Hard Drive Terminology: What are the Different Types of Hard Drive Interfaces?
There are a variety of disk drives found in computer systems today. Desktop computer systems tend to use ATA based disks whereas servers tend to use Enterprise Class disks such as Fibre Channel or SCSI. Desktop class drives tend to be slower with rotational speeds of around 7200 RPM whereas Enterprise disks are available in 15,000 RPM speeds. Disk drives connect or interface to computers via controllers. The controller may consist of an embedded chip set on a motherboard or, for Enterprise class drives, through a dedicated PCI-based Host Bus Adapter (HBA). The controller communicates with the disk drive via a particular interface.

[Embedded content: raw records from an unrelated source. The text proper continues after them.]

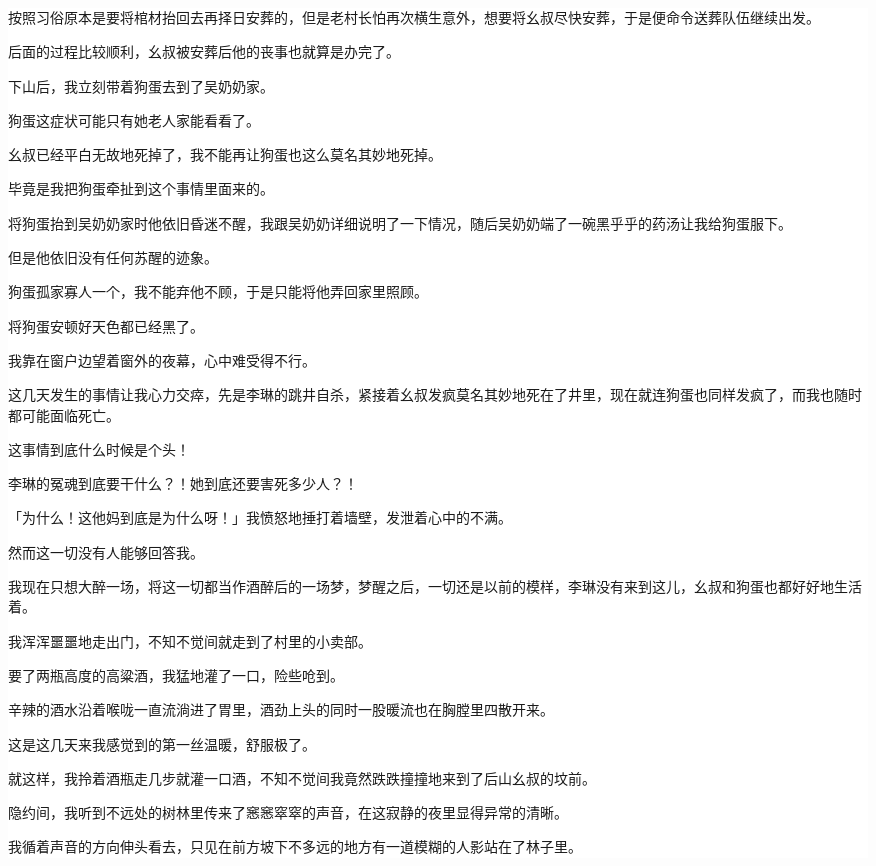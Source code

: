 
按照习俗原本是要将棺材抬回去再择日安葬的，但是老村长怕再次横生意外，想要将幺叔尽快安葬，于是便命令送葬队伍继续出发。


后面的过程比较顺利，幺叔被安葬后他的丧事也就算是办完了。


下山后，我立刻带着狗蛋去到了吴奶奶家。


狗蛋这症状可能只有她老人家能看看了。


幺叔已经平白无故地死掉了，我不能再让狗蛋也这么莫名其妙地死掉。


毕竟是我把狗蛋牵扯到这个事情里面来的。


将狗蛋抬到吴奶奶家时他依旧昏迷不醒，我跟吴奶奶详细说明了一下情况，随后吴奶奶端了一碗黑乎乎的药汤让我给狗蛋服下。


但是他依旧没有任何苏醒的迹象。


狗蛋孤家寡人一个，我不能弃他不顾，于是只能将他弄回家里照顾。


将狗蛋安顿好天色都已经黑了。


我靠在窗户边望着窗外的夜幕，心中难受得不行。


这几天发生的事情让我心力交瘁，先是李琳的跳井自杀，紧接着幺叔发疯莫名其妙地死在了井里，现在就连狗蛋也同样发疯了，而我也随时都可能面临死亡。


这事情到底什么时候是个头！


李琳的冤魂到底要干什么？！她到底还要害死多少人？！


「为什么！这他妈到底是为什么呀！」我愤怒地捶打着墙壁，发泄着心中的不满。


然而这一切没有人能够回答我。


我现在只想大醉一场，将这一切都当作酒醉后的一场梦，梦醒之后，一切还是以前的模样，李琳没有来到这儿，幺叔和狗蛋也都好好地生活着。


我浑浑噩噩地走出门，不知不觉间就走到了村里的小卖部。


要了两瓶高度的高粱酒，我猛地灌了一口，险些呛到。


辛辣的酒水沿着喉咙一直流淌进了胃里，酒劲上头的同时一股暖流也在胸膛里四散开来。


这是这几天来我感觉到的第一丝温暖，舒服极了。


就这样，我拎着酒瓶走几步就灌一口酒，不知不觉间我竟然跌跌撞撞地来到了后山幺叔的坟前。


隐约间，我听到不远处的树林里传来了窸窸窣窣的声音，在这寂静的夜里显得异常的清晰。


我循着声音的方向伸头看去，只见在前方坡下不多远的地方有一道模糊的人影站在了林子里。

ATA drives have been available for a number of years on PCs and have evolved to deliver interface transfer speeds of up to 133 MB/s. Many PCs originally housed two ATA channels. Each channel could support two devices configured as Master and Slave. Transfers take place in parallel using across a 16 bit interface to send two bytes at a time. The main advantage of ATA over other interfaces is that of cost. This is largely attributable to economies of scale rather than any other factors. From the point of view of a desktop user, there is little incentive to use anything else.

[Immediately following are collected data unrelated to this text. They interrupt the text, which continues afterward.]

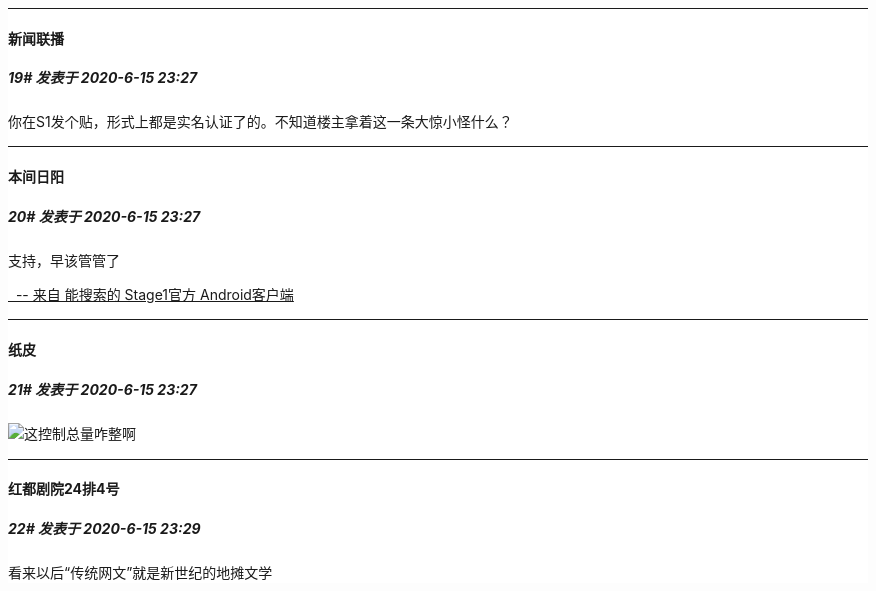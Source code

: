 





-----

####  新闻联播  
##### 19#       发表于 2020-6-15 23:27




你在S1发个贴，形式上都是实名认证了的。不知道楼主拿着这一条大惊小怪什么？







-----

####  本间日阳  
##### 20#       发表于 2020-6-15 23:27




支持，早该管管了

[  -- 来自 能搜索的 Stage1官方 Android客户端](https://www.coolapk.com/apk/140634)







-----

####  纸皮  
##### 21#       发表于 2020-6-15 23:27



<img src="https://static.saraba1st.com/image/smiley/face2017/067.png" referrerpolicy="no-referrer">这控制总量咋整啊







-----

####  红都剧院24排4号  
##### 22#       发表于 2020-6-15 23:29




看来以后“传统网文”就是新世纪的地摊文学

Over the last two years or so, Parallel ATA has been replaced by Serial ATA (SATA) which can reach transfer rates of 3.0 gigabits/second. Many motherboards will still support the legacy parallel ATA (PATA) interface in addition to two or four embedded SATA channels. Serial technologies are actually faster than parallel interfaces and the SATA interface has the distinct advantage that the cabling is simpler and smaller. SATA devices do not share bandwidth and are configured in point to point links. The figure (left) shows a SATA cable on the left compared to a PATA cable on the right. Serial technology allows us to reduce the cable size as there is only one data bit compared to 16 with the PATA cable. In addition the PATA cable has multiple ground wires to ensure noise free data transmission.

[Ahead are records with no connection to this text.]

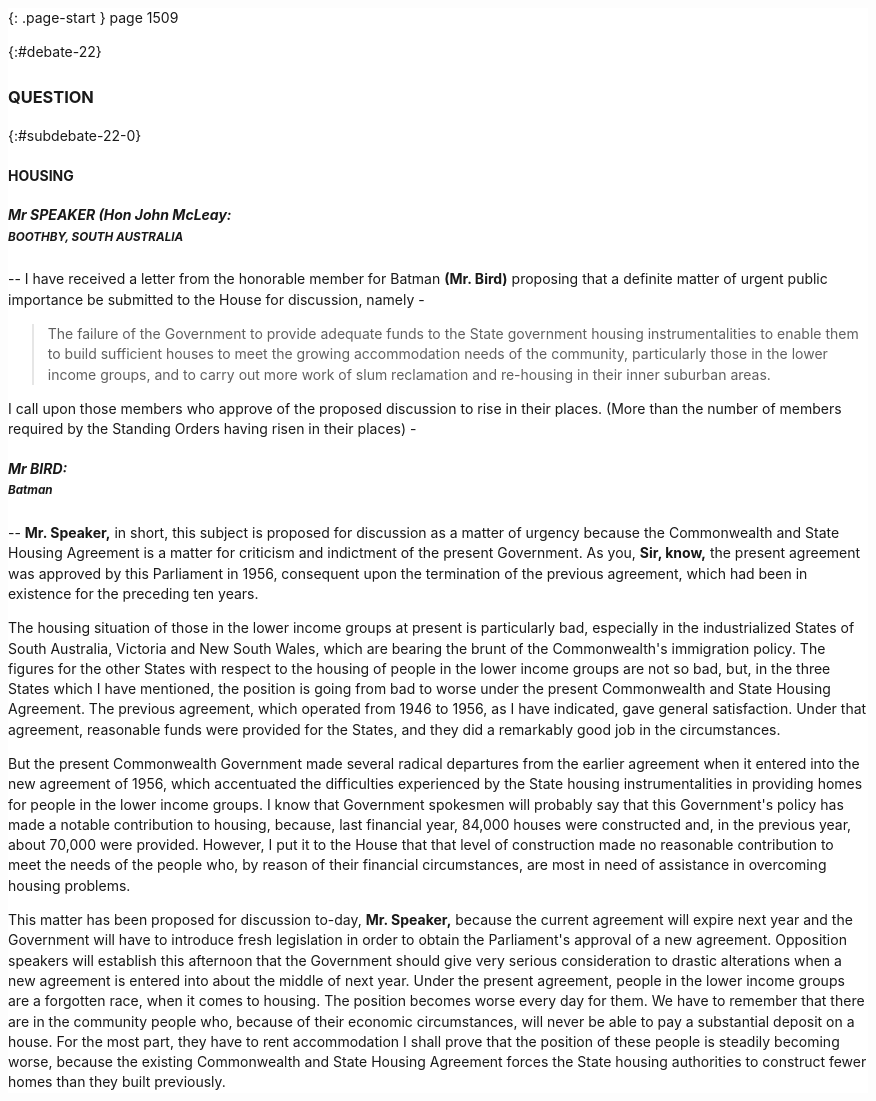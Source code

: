 {: .page-start }
page 1509

{:#debate-22}
### QUESTION

{:#subdebate-22-0}
#### HOUSING

##### Mr SPEAKER (Hon John McLeay:<br><small class="text-muted">BOOTHBY, SOUTH AUSTRALIA</small>

-- I have received a letter from the honorable member for Batman  **(Mr. Bird)**  proposing that a definite matter of urgent public importance be submitted to the House for discussion, namely - 

  >The failure of the Government to provide adequate funds to the State government housing instrumentalities to enable them to build sufficient houses to meet the growing accommodation needs of the community, particularly those in the lower income groups, and to carry out more work of slum reclamation and re-housing in their inner suburban areas. 

I call upon those members who approve of the proposed discussion to rise in their places. (More than the number of members required by the Standing Orders having risen in their places) - 

##### Mr BIRD:<br><small class="text-muted">Batman</small>

--  **Mr. Speaker,**  in short, this subject is proposed for discussion as a matter of urgency because the Commonwealth and State Housing Agreement is a matter for criticism and indictment of the present Government. As you,  **Sir, know,**  the present agreement was approved by this Parliament in 1956, consequent upon the termination of the previous agreement, which had been in existence for the preceding ten years. 

The housing situation of those in the lower income groups at present is particularly bad, especially in the industrialized States of South Australia, Victoria and New South Wales, which are bearing the brunt of the Commonwealth's immigration policy. The figures for the other States with respect to the housing of people in the lower income groups are not so bad, but, in the three States which I have mentioned, the position is going from bad to worse under the present Commonwealth and State Housing Agreement. The previous agreement, which operated from 1946 to 1956, as I have indicated, gave general satisfaction. Under that agreement, reasonable funds were provided for the States, and they did a remarkably good job in the circumstances. 

But the present Commonwealth Government made several radical departures from the earlier agreement when it entered into the new agreement of 1956, which accentuated the difficulties experienced by the State housing instrumentalities in providing homes for people in the lower income groups. I know that Government spokesmen will probably say that this Government's policy has made a notable contribution to housing, because, last financial year, 84,000 houses were constructed and, in the previous year, about 70,000 were provided. However, I put it to the House that that level of construction made no reasonable contribution to meet the needs of the people who, by reason of their financial circumstances, are most in need of assistance in overcoming housing problems. 

This matter has been proposed for discussion to-day,  **Mr. Speaker,**  because the current agreement will expire next year and the Government will have to introduce fresh legislation in order to obtain the Parliament's approval of a new agreement. Opposition speakers will establish this afternoon that the Government should give very serious consideration to drastic alterations when a new agreement is entered into about the middle of next year. Under the present agreement, people in the lower income groups are a forgotten race, when it comes to housing. The position becomes worse every day for them. We have to remember that there are in the community people who, because of their economic circumstances, will never be able to pay a substantial deposit on a house. For the most part, they have to rent accommodation I shall prove that the position of these people is steadily becoming worse, because the existing Commonwealth and State Housing Agreement forces the State housing authorities to construct fewer homes than they built previously.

SCSI stands for Small Computer Systems Interface and is used in high end Servers. The basic principle behind SCSI is that the intelligence is embedded within the drive and that the drive is capable of accepting a number of high-level commands, which it will execute itself. The original implementations of SCSI sent these commands over eight data lines. These eight data lines are also used for transferring data. With early SCSI implementations there were two types, Single Ended, and Differential. Where the total cable length is less than 6 meters Single Ended is normally used. For lengths between 6 and 25 meters, Differential must be used. Later SCSI variations from Ultra-2 onwards use a single interface known as Low Voltage Differential interface (LVD). Both the adapter and the drive must agree on the same type. High speed devices such as disks today all use wide SCSI, which has 16 data lines and doubles the throughput of eight bit SCSI. A SCSI HBA can support up to 15 devices over a single channel.
SAS and Fibre
Further parallel SCSI development has now been discontinued. Parallel SCSI reached a peak throughput speed of 320 MB/s and has been superseded by Serial Attached SCSI (SAS). The first generation of SAS devices has a peak throughput of 3.0 gigabits per second. SAS features a point-to-point architecture. SAS controllers have the ability to support SATA disks, which means that storage can be tiered to suit the application. For example mission critical devices could be stored on SAS disks whereas transitory data could be stored on the less expensive SATA drives.
Fibre Channel devices are used in high end deployment; they are serial devices and have a throughput of up to 4 gigabits/second. A single loop can accommodate 126 disk devices but this can be extended by the use of Fibre Channel switches. Indeed, this is where Fibre channel devices differentiate themselves from SAS. They are usually deployed as a network of storage devices using optical cables permitting greater speed and cable length. A Fibre Channel network can accommodate some 16 million devices combined into a storage area network (SAN).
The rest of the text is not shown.